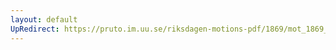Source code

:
 ```yaml
---
layout: default
UpRedirect: https://pruto.im.uu.se/riksdagen-motions-pdf/1869/mot_1869__fk__23.pdf
---
```

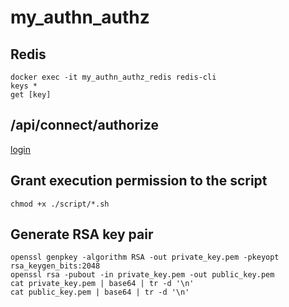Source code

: # my_authn_authz

## Redis
```
docker exec -it my_authn_authz_redis redis-cli
keys *
get [key]
```

## /api/connect/authorize
[login](http://localhost:8080/api/connect/authorize?response_type=code&client_id=a74983c2-c578-41fd-993b-9e4716d244ac&redirect_uri=http://localhost:3000/api/owner/callback&scope=images.read%20images.create%20images.update%20images.delete&state=xyz&nonce=abc123)

## Grant execution permission to the script
```
chmod +x ./script/*.sh
```

## Generate RSA key pair
```
openssl genpkey -algorithm RSA -out private_key.pem -pkeyopt rsa_keygen_bits:2048
openssl rsa -pubout -in private_key.pem -out public_key.pem
cat private_key.pem | base64 | tr -d '\n'
cat public_key.pem | base64 | tr -d '\n'
```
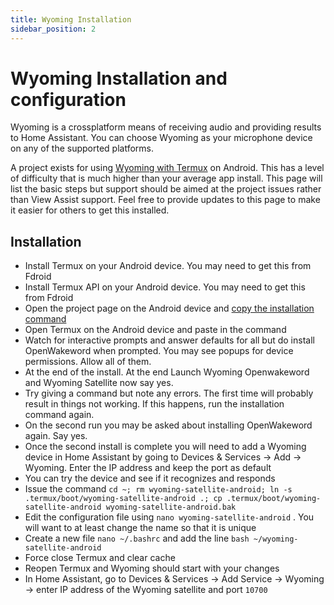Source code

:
 ```yaml
---
title: Wyoming Installation
sidebar_position: 2
---
```


# Wyoming Installation and configuration

Wyoming is a crossplatform means of receiving audio and providing results to Home Assistant.  You can choose Wyoming as your microphone device on any of the supported platforms.

A project exists for using [Wyoming with Termux](https://github.com/T-vK/wyoming-satellite-termux) on Android.  This has a level of difficulty that is much higher than your average app install.  This page will list the basic steps but support should be aimed at the project issues rather than View Assist support.  Feel free to provide updates to this page to make it easier for others to get this installed.

## Installation

* Install Termux on your Android device.  You may need to get this from Fdroid
* Install Termux API on your Android device.  You may need to get this from Fdroid
* Open the project page on the Android device and [copy the installation command](https://github.com/T-vK/wyoming-satellite-termux?tab=readme-ov-file#how-to-install)
* Open Termux on the Android device and paste in the command
* Watch for interactive prompts and answer defaults for all but do install OpenWakeword when prompted.  You may see popups for device permissions.  Allow all of them.
* At the end of the install.  At the end Launch Wyoming Openwakeword and Wyoming Satellite now say yes.
* Try giving a command but note any errors. The first time will probably result in things not working.  If this happens, run the installation command again.
* On the second run you may be asked about installing OpenWakeword again.  Say yes.
* Once the second install is complete you will need to add a Wyoming device in Home Assistant by going to Devices & Services -> Add -> Wyoming.  Enter the IP address and keep the port as default
* You can try the device and see if it recognizes and responds
* Issue the command `cd ~; rm wyoming-satellite-android; ln -s .termux/boot/wyoming-satellite-android .; cp .termux/boot/wyoming-satellite-android wyoming-satellite-android.bak`
* Edit the configuration file using `nano wyoming-satellite-android` .  You will want to at least change the name so that it is unique
* Create a new file `nano ~/.bashrc` and add the line `bash ~/wyoming-satellite-android`
* Force close Termux and clear cache
* Reopen Termux and Wyoming should start with your changes
* In Home Assistant, go to Devices & Services -> Add Service -> Wyoming -> enter IP address of the Wyoming satellite and port `10700` 
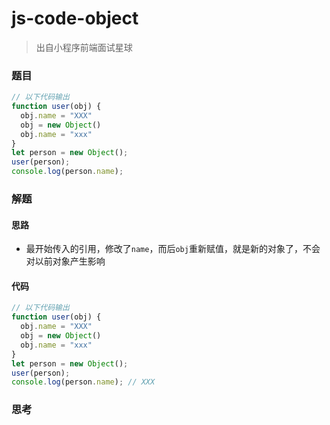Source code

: # js-code-object

> 出自小程序前端面试星球

### 题目

```javascript
// 以下代码输出
function user(obj) {
  obj.name = "XXX"
  obj = new Object()
  obj.name = "xxx"
}
let person = new Object();
user(person);
console.log(person.name);
```



### 解题

#### 思路

* 最开始传入的引用，修改了`name`，而后`obj`重新赋值，就是新的对象了，不会对以前对象产生影响

#### 代码

```javascript
// 以下代码输出
function user(obj) {
  obj.name = "XXX"
  obj = new Object()
  obj.name = "xxx"
}
let person = new Object();
user(person);
console.log(person.name); // XXX
```



### 思考

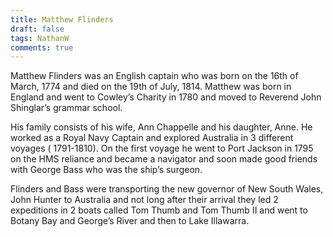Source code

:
 ```yaml
---
title: Matthew Flinders
draft: false
tags: NathanW
comments: true
---
```



Matthew Flinders was an English captain who was born on the 16th of March, 1774 and died on the 19th of July, 1814. Matthew was born in England and went to Cowley’s Charity in 1780 and moved to Reverend John Shinglar’s grammar school.

His family consists of his wife, Ann Chappelle and his daughter, Anne. He worked as a  Royal Navy Captain and explored Australia in 3 different voyages ( 1791-1810). On the first voyage he went to Port Jackson in 1795 on the HMS reliance and became a navigator and soon made good friends with George Bass who was the ship’s surgeon.

Flinders and Bass were transporting the new governor of New South  Wales, John Hunter to Australia and not long after their arrival they led 2 expeditions in 2 boats called Tom Thumb and Tom Thumb II and went to Botany Bay and George’s River and then to Lake Illawarra.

> _The task_
Leave the pictures behind and repeat each entry exactly.

> _Written solution_
Source code

:
 ```yaml
---
layout: default
UpRedirect: https://pruto.im.uu.se/riksdagen-motions-pdf/1869/mot_1869__fk__23.pdf
---
```

Source code

: # my_authn_authz

## Redis
```
docker exec -it my_authn_authz_redis redis-cli
keys *
get [key]
```

## /api/connect/authorize
[login](http://localhost:8080/api/connect/authorize?response_type=code&client_id=a74983c2-c578-41fd-993b-9e4716d244ac&redirect_uri=http://localhost:3000/api/owner/callback&scope=images.read%20images.create%20images.update%20images.delete&state=xyz&nonce=abc123)

## Grant execution permission to the script
```
chmod +x ./script/*.sh
```

## Generate RSA key pair
```
openssl genpkey -algorithm RSA -out private_key.pem -pkeyopt rsa_keygen_bits:2048
openssl rsa -pubout -in private_key.pem -out public_key.pem
cat private_key.pem | base64 | tr -d '\n'
cat public_key.pem | base64 | tr -d '\n'
```
Source code

:
 ```yaml
---
title: Wyoming Installation
sidebar_position: 2
---
```


# Wyoming Installation and configuration

Wyoming is a crossplatform means of receiving audio and providing results to Home Assistant.  You can choose Wyoming as your microphone device on any of the supported platforms.

A project exists for using [Wyoming with Termux](https://github.com/T-vK/wyoming-satellite-termux) on Android.  This has a level of difficulty that is much higher than your average app install.  This page will list the basic steps but support should be aimed at the project issues rather than View Assist support.  Feel free to provide updates to this page to make it easier for others to get this installed.

## Installation

* Install Termux on your Android device.  You may need to get this from Fdroid
* Install Termux API on your Android device.  You may need to get this from Fdroid
* Open the project page on the Android device and [copy the installation command](https://github.com/T-vK/wyoming-satellite-termux?tab=readme-ov-file#how-to-install)
* Open Termux on the Android device and paste in the command
* Watch for interactive prompts and answer defaults for all but do install OpenWakeword when prompted.  You may see popups for device permissions.  Allow all of them.
* At the end of the install.  At the end Launch Wyoming Openwakeword and Wyoming Satellite now say yes.
* Try giving a command but note any errors. The first time will probably result in things not working.  If this happens, run the installation command again.
* On the second run you may be asked about installing OpenWakeword again.  Say yes.
* Once the second install is complete you will need to add a Wyoming device in Home Assistant by going to Devices & Services -> Add -> Wyoming.  Enter the IP address and keep the port as default
* You can try the device and see if it recognizes and responds
* Issue the command `cd ~; rm wyoming-satellite-android; ln -s .termux/boot/wyoming-satellite-android .; cp .termux/boot/wyoming-satellite-android wyoming-satellite-android.bak`
* Edit the configuration file using `nano wyoming-satellite-android` .  You will want to at least change the name so that it is unique
* Create a new file `nano ~/.bashrc` and add the line `bash ~/wyoming-satellite-android`
* Force close Termux and clear cache
* Reopen Termux and Wyoming should start with your changes
* In Home Assistant, go to Devices & Services -> Add Service -> Wyoming -> enter IP address of the Wyoming satellite and port `10700` 
Source code

: # js-code-object

> 出自小程序前端面试星球

### 题目

```javascript
// 以下代码输出
function user(obj) {
  obj.name = "XXX"
  obj = new Object()
  obj.name = "xxx"
}
let person = new Object();
user(person);
console.log(person.name);
```



### 解题

#### 思路

* 最开始传入的引用，修改了`name`，而后`obj`重新赋值，就是新的对象了，不会对以前对象产生影响

#### 代码

```javascript
// 以下代码输出
function user(obj) {
  obj.name = "XXX"
  obj = new Object()
  obj.name = "xxx"
}
let person = new Object();
user(person);
console.log(person.name); // XXX
```



### 思考

Source code

:
 ```yaml
---
title: Matthew Flinders
draft: false
tags: NathanW
comments: true
---
```



Matthew Flinders was an English captain who was born on the 16th of March, 1774 and died on the 19th of July, 1814. Matthew was born in England and went to Cowley’s Charity in 1780 and moved to Reverend John Shinglar’s grammar school.

His family consists of his wife, Ann Chappelle and his daughter, Anne. He worked as a  Royal Navy Captain and explored Australia in 3 different voyages ( 1791-1810). On the first voyage he went to Port Jackson in 1795 on the HMS reliance and became a navigator and soon made good friends with George Bass who was the ship’s surgeon.

Flinders and Bass were transporting the new governor of New South  Wales, John Hunter to Australia and not long after their arrival they led 2 expeditions in 2 boats called Tom Thumb and Tom Thumb II and went to Botany Bay and George’s River and then to Lake Illawarra.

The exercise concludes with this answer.